Published online by Cambridge University Press: 05 June 2012
In recent years another figure of Indian poverty has intruded itself beside that of the familiar poor villager. This figure is one of the great and growing army of men, women and children labouring on roads, construction sites, quarries and brickworks, and living in ‘dwellings’ made of bits of scrap. These people are most numerous either within or close to the growing cities and towns of India, and they have been present from the beginnings of modern urban life during the colonial period. But the scale of the phenomenon is growing fast, and it represents a kind of distorted reflection of the urbanisation and overall economic growth which India is now undergoing. Urbanisation holds out prospects of a better life for tens of millions of people in the countryside, but for the labourers who build the towns and cities it tends to represent another version of a familiar poverty.

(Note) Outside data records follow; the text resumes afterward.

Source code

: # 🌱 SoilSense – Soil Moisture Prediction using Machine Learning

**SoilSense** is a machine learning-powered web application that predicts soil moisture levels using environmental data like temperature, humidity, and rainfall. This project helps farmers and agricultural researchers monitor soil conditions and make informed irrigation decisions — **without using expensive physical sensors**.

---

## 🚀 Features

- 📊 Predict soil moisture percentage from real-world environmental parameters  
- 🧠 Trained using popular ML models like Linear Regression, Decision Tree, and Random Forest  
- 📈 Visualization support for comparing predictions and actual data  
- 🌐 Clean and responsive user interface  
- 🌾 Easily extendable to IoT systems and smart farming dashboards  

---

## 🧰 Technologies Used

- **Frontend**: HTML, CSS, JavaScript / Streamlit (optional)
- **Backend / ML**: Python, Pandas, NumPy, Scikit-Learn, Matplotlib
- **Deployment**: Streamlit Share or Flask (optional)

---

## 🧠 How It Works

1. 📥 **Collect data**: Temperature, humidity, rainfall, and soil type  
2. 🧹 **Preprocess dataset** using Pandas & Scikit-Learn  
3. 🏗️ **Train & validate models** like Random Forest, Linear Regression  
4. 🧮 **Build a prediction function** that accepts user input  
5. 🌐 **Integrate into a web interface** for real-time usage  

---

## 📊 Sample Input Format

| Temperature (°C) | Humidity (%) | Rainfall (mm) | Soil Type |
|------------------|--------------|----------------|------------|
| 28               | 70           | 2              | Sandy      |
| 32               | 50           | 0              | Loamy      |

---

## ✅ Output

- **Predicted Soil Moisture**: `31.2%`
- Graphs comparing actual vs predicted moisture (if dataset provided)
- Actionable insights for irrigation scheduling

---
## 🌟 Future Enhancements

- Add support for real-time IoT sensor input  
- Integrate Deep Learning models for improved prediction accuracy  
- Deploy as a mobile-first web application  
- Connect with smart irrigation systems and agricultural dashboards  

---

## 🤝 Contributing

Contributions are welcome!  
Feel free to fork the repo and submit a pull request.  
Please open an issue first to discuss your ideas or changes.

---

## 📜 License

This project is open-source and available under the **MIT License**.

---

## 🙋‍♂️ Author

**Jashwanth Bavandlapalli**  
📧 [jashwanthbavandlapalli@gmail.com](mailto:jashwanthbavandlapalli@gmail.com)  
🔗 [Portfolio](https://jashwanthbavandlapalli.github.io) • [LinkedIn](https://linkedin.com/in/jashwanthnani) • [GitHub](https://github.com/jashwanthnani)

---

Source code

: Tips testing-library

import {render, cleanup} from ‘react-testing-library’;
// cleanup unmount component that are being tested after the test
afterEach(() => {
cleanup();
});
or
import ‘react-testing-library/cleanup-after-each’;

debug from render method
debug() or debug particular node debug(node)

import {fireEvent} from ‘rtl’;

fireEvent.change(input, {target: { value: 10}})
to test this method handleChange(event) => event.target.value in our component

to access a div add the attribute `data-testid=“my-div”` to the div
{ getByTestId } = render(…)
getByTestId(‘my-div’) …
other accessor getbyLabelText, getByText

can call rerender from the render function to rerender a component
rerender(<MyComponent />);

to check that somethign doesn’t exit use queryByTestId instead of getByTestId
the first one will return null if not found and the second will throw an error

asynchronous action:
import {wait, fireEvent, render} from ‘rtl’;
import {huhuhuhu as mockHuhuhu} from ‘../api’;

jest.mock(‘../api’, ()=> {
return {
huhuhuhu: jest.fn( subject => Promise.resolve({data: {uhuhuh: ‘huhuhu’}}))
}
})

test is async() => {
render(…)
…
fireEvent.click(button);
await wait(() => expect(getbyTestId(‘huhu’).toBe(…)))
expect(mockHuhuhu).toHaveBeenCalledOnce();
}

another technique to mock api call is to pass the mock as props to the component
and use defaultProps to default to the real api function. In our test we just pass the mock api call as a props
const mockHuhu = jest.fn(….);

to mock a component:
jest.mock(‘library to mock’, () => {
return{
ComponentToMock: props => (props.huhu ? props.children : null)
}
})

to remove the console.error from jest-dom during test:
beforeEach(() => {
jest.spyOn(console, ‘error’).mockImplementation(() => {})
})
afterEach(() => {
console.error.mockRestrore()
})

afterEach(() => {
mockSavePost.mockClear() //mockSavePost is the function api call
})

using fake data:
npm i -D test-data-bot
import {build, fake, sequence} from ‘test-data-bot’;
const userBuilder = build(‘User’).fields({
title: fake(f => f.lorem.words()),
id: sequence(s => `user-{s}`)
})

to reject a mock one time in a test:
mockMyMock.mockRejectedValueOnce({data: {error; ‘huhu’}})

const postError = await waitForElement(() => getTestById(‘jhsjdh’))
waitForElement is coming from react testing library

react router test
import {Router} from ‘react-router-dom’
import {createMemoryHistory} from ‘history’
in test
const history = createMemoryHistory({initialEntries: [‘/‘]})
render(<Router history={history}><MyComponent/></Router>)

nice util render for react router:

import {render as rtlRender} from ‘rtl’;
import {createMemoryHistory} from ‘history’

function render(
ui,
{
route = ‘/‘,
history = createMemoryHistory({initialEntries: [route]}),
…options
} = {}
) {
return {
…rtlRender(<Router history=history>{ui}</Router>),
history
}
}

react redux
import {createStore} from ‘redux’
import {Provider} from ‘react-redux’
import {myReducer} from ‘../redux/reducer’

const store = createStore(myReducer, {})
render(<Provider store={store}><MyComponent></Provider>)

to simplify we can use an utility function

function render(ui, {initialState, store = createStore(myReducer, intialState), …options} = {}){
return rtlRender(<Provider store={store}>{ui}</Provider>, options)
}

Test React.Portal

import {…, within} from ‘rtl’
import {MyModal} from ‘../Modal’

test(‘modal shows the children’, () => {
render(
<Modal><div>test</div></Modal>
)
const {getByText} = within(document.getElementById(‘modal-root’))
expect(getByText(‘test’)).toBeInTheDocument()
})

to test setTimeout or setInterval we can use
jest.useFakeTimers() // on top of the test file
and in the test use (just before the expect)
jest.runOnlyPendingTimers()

What could be called the new Indian proletariat, sometimes lumpen proletariat, is not always sharply distinguishable from other categories of poverty within the Indian population. But what we have in mind is people who have a history of migration from their home village, are locked into menial labour, and exist in forms of habitation that are grossly inferior to minimum human standards. This category is broad enough to encompass, for example, a considerable proportion of the great city of Bombay, some half of whose citizens are said to live either in the ‘slums’ or on the pavements. But it would be wrong to suggest that all those who perform hard labour outside their village can usefully be fitted into such a grouping.